INSTRUCTIONS TO FOLLOW -> Give the listing again exactly as written.

RECORDS FOR THIS EXERCISE ->
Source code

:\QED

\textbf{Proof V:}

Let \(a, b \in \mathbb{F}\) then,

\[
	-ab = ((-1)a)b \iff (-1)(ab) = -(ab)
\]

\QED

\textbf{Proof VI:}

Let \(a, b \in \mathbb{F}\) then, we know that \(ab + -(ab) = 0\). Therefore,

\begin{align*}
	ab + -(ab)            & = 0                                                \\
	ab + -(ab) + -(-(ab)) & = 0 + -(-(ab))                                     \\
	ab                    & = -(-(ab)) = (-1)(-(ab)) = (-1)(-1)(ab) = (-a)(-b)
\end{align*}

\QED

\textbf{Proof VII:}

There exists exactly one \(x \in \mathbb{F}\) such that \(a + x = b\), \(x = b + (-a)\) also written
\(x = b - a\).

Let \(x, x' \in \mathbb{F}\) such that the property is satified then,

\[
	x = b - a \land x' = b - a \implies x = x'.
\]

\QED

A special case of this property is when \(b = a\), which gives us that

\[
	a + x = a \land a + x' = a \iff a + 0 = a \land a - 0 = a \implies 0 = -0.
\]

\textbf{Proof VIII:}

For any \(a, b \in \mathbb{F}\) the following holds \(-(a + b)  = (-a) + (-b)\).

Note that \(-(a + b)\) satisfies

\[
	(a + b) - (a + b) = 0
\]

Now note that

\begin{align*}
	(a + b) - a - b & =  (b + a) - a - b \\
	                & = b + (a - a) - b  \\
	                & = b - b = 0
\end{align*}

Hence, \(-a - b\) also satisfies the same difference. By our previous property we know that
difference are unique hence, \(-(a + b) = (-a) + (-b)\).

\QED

YOUR SOLUTION ->
Source code

:\QED

\textbf{Proof V:}

Let \(a, b \in \mathbb{F}\) then,

\[
	-ab = ((-1)a)b \iff (-1)(ab) = -(ab)
\]

\QED

\textbf{Proof VI:}

Let \(a, b \in \mathbb{F}\) then, we know that \(ab + -(ab) = 0\). Therefore,

\begin{align*}
	ab + -(ab)            & = 0                                                \\
	ab + -(ab) + -(-(ab)) & = 0 + -(-(ab))                                     \\
	ab                    & = -(-(ab)) = (-1)(-(ab)) = (-1)(-1)(ab) = (-a)(-b)
\end{align*}

\QED

\textbf{Proof VII:}

There exists exactly one \(x \in \mathbb{F}\) such that \(a + x = b\), \(x = b + (-a)\) also written
\(x = b - a\).

Let \(x, x' \in \mathbb{F}\) such that the property is satified then,

\[
	x = b - a \land x' = b - a \implies x = x'.
\]

\QED

A special case of this property is when \(b = a\), which gives us that

\[
	a + x = a \land a + x' = a \iff a + 0 = a \land a - 0 = a \implies 0 = -0.
\]

\textbf{Proof VIII:}

For any \(a, b \in \mathbb{F}\) the following holds \(-(a + b)  = (-a) + (-b)\).

Note that \(-(a + b)\) satisfies

\[
	(a + b) - (a + b) = 0
\]

Now note that

\begin{align*}
	(a + b) - a - b & =  (b + a) - a - b \\
	                & = b + (a - a) - b  \\
	                & = b - b = 0
\end{align*}

Hence, \(-a - b\) also satisfies the same difference. By our previous property we know that
difference are unique hence, \(-(a + b) = (-a) + (-b)\).

\QED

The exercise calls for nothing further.